Antibiotics are more efficient when they can act on their target directly at the site of infestation without dilution. In the journal Angewandte Chemie, American scientists describe a synthetic chemical trap that propels itself to its place of action in the body and then lures the bacteria into its interior to poison them. One of the main functionalities of the microdevice is the communication with its target, says the authors in the study.
The scientists constructed the novel multi-functional weapon to address the common medical issue that most drugs dilute in body fluids before they can exert their function. It would be more efficient if the drug and its target were brought together so that less medicine is wasted.
In association with Joseph Wang at the University of California San Diego, researchers have developed a self-propelling chemical trap to corner and destroy pathogens. It works by the sequential release of chemicals from a container-like autonomous microdevice and could be especially useful against gastric pathogens, the authors report.
The scientists developed a microswimming device with an onion-like character. Its core is a bead of magnesium metal, which is partially covered with several polymer coatings — each having its own function. In an acidic environment, such as gastric acid, the magnesium bead reacts with the acid to produce hydrogen bubbles, which drives the microswimmer forward, similar to a submarine run by a jet of gas.
The device’s journey ends when it becomes stuck to a wall, such as the stomach lining. Once the magnesium engine is dissolved and exhausted, a hollow structure of about thirty times the size of a bacterium remainsd, like an empty, multi-walled spherical bag.
The bag works as a trap; the hollow microdevice lures bacteria into it and then becomes a toxic cage. Its inner walls are made of an acid-soluble polymer incorporating the amino acid serine — a substance that signals food to the gut bacterium.
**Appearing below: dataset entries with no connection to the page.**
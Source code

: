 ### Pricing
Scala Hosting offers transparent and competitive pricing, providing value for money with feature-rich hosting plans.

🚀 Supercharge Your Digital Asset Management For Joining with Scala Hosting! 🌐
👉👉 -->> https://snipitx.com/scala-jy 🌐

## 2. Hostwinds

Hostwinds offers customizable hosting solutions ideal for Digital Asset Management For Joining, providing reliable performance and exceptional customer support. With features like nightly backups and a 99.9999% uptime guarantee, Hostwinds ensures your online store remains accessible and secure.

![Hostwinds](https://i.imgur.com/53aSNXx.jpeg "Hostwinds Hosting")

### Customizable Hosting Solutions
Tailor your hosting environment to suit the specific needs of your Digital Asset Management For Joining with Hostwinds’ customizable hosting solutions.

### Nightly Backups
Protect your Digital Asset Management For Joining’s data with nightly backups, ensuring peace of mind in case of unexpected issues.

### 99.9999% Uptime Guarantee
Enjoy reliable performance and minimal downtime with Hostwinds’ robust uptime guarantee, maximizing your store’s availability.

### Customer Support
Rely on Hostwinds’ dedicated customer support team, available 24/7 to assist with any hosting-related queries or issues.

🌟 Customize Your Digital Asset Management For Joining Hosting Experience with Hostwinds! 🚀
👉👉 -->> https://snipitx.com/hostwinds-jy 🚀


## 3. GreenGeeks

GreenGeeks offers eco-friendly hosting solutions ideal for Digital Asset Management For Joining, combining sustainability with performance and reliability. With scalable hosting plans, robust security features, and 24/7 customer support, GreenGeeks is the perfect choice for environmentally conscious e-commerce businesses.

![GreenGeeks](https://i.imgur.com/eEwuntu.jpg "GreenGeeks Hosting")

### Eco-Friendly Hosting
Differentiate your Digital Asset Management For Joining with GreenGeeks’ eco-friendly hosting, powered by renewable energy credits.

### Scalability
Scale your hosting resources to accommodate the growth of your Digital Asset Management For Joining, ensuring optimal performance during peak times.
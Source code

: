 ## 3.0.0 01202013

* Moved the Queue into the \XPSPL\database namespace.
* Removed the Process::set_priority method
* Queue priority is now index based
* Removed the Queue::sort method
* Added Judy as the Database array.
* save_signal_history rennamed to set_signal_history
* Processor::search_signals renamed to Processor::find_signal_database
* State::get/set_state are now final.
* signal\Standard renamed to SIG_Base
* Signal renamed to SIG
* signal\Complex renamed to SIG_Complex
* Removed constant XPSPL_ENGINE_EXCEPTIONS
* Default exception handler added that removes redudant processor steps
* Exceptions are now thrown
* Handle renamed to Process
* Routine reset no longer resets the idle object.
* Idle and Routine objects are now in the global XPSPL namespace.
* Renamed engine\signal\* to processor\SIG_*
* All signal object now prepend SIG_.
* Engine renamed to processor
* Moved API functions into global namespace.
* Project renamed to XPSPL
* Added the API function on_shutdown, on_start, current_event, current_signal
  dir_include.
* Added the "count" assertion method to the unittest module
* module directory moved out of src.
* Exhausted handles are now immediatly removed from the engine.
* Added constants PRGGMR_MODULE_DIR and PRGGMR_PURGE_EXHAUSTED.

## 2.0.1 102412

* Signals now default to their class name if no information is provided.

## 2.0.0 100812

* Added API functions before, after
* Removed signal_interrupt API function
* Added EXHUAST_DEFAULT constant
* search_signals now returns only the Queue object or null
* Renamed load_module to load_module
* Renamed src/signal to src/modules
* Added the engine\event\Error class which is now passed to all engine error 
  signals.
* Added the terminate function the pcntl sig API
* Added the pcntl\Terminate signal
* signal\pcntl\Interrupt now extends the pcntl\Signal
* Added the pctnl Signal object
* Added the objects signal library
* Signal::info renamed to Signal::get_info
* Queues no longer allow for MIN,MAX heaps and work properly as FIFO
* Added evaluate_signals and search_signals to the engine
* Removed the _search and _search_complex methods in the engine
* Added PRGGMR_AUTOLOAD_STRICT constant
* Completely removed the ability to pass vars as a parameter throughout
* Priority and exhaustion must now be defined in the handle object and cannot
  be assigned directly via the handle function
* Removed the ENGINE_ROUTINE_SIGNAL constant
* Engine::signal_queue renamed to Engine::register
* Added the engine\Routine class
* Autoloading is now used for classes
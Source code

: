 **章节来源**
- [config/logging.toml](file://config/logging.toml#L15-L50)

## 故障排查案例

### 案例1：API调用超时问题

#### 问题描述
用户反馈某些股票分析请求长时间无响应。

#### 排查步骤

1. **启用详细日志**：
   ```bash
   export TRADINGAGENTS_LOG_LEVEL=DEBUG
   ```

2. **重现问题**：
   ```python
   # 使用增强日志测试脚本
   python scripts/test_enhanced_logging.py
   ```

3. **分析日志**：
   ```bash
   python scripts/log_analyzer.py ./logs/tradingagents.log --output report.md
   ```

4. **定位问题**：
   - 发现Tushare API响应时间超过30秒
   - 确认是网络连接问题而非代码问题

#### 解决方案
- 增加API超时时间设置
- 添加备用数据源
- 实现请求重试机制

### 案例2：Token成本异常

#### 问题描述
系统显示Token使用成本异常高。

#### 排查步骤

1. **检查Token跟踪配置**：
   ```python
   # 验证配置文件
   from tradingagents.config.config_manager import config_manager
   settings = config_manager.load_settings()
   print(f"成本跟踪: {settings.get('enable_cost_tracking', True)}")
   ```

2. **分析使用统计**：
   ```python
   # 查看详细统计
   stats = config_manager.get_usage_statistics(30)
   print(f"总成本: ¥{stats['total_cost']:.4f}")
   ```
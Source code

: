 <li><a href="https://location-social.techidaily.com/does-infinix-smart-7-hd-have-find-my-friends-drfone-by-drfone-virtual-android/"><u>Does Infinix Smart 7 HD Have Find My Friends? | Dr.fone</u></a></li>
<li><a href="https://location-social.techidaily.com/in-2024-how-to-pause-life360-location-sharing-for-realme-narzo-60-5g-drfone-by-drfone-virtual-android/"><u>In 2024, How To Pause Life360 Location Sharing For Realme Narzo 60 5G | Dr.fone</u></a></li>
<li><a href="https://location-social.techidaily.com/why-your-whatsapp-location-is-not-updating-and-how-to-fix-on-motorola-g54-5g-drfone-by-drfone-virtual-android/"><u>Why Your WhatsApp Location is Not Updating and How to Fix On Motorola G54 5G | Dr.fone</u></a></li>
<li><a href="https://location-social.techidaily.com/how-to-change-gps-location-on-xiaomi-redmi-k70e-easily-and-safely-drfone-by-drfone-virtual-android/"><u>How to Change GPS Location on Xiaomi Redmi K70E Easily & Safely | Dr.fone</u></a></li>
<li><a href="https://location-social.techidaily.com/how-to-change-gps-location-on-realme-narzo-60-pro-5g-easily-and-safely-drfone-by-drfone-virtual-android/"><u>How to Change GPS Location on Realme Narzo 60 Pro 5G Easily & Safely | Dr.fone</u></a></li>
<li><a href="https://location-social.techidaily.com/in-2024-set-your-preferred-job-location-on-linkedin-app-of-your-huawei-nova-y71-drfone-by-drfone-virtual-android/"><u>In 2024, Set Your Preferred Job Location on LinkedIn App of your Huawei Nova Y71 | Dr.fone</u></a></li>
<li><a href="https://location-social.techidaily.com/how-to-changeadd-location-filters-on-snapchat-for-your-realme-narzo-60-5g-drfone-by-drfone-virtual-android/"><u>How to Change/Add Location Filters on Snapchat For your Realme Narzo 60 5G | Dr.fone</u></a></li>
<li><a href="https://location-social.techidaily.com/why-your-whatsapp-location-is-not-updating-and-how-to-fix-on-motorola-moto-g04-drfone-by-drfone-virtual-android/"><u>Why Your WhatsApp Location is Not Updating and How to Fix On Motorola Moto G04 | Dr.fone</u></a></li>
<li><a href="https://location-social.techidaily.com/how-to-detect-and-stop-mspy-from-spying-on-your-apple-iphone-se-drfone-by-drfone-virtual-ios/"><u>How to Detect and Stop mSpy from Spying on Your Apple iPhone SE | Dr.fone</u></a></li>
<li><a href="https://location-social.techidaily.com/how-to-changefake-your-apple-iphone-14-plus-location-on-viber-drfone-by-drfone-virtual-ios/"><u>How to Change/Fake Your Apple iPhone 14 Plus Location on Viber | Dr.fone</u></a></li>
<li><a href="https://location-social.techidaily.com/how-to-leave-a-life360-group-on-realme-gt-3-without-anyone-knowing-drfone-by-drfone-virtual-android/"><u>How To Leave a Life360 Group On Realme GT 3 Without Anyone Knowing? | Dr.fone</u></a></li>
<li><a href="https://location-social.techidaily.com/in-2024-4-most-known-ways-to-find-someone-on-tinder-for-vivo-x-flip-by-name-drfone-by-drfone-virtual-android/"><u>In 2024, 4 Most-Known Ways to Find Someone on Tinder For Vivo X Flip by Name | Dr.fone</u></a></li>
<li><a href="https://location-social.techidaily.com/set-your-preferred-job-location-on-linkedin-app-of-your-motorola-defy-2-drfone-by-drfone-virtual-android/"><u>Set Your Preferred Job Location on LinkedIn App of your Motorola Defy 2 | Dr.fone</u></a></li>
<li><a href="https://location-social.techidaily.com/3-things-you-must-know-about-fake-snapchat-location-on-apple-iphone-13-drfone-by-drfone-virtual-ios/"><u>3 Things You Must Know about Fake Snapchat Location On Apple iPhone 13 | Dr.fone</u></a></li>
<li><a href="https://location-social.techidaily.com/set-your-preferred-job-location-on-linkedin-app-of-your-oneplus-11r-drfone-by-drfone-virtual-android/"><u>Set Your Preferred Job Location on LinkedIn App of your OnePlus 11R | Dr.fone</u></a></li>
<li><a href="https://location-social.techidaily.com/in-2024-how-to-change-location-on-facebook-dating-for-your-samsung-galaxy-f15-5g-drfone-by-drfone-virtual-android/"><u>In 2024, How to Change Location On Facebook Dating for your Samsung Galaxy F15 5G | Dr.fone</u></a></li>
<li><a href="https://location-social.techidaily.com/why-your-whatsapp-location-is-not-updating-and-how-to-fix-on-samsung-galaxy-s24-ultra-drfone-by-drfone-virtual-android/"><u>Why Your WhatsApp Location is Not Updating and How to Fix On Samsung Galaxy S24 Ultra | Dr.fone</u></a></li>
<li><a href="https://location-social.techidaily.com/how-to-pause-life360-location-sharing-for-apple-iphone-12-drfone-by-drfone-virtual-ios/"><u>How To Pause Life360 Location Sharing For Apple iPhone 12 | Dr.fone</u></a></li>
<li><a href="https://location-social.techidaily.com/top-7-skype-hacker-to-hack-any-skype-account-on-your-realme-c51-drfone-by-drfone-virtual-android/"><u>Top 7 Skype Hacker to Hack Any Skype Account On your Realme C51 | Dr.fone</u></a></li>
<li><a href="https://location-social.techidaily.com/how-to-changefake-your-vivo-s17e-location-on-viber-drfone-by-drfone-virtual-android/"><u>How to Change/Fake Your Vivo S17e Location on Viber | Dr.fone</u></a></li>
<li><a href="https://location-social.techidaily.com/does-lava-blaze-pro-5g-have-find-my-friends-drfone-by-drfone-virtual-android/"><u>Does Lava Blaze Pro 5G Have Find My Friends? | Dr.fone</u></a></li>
The dissolving polymer releases the serine, which, through a phenomenon called chemotaxis, causes the bacteria to move towards the source. Under a microscope, the researchers observed accumulation of the bacteria inside the hollow sphere. In the final step, a toxin inside the sphere is activated. A polymer layer dissolves and releases silver ions, which killed the bacteria.
This multistage pathway represents a novel approach to making antibiotics more efficient. The authors also see it as a “first step towards chemical communication between synthetic microswimmers and motile microorganisms.” They believe that the concept could be expanded to a variety of decontamination applications; for example, in the food and healthcare industries, or for security and environmental remediation.